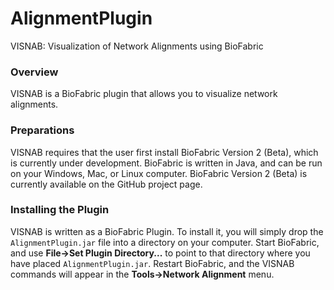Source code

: # AlignmentPlugin
VISNAB: Visualization of Network Alignments using BioFabric

### Overview

VISNAB is a BioFabric plugin that allows you to visualize network alignments.

### Preparations

VISNAB requires that the user first install BioFabric Version 2 (Beta), which is currently under development. BioFabric is written in Java, and can be run on your Windows, Mac, or Linux computer. BioFabric Version 2 (Beta) is currently available on the GitHub project page.

### Installing the Plugin

VISNAB is written as a BioFabric Plugin. To install it, you will simply drop the `AlignmentPlugin.jar` file into a directory on your computer. Start BioFabric, and use __File->Set Plugin Directory...__ to point to that directory where you have placed `AlignmentPlugin.jar`. Restart BioFabric, and the VISNAB commands will appear in the __Tools->Network Alignment__ menu.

· · · ·

Every record is to be repeated exactly, and no picture is carried over.

• _Answer to the exercise_:
Source code

: # AlignmentPlugin
VISNAB: Visualization of Network Alignments using BioFabric

### Overview

VISNAB is a BioFabric plugin that allows you to visualize network alignments.

### Preparations

VISNAB requires that the user first install BioFabric Version 2 (Beta), which is currently under development. BioFabric is written in Java, and can be run on your Windows, Mac, or Linux computer. BioFabric Version 2 (Beta) is currently available on the GitHub project page.

### Installing the Plugin

VISNAB is written as a BioFabric Plugin. To install it, you will simply drop the `AlignmentPlugin.jar` file into a directory on your computer. Start BioFabric, and use __File->Set Plugin Directory...__ to point to that directory where you have placed `AlignmentPlugin.jar`. Restart BioFabric, and the VISNAB commands will appear in the __Tools->Network Alignment__ menu.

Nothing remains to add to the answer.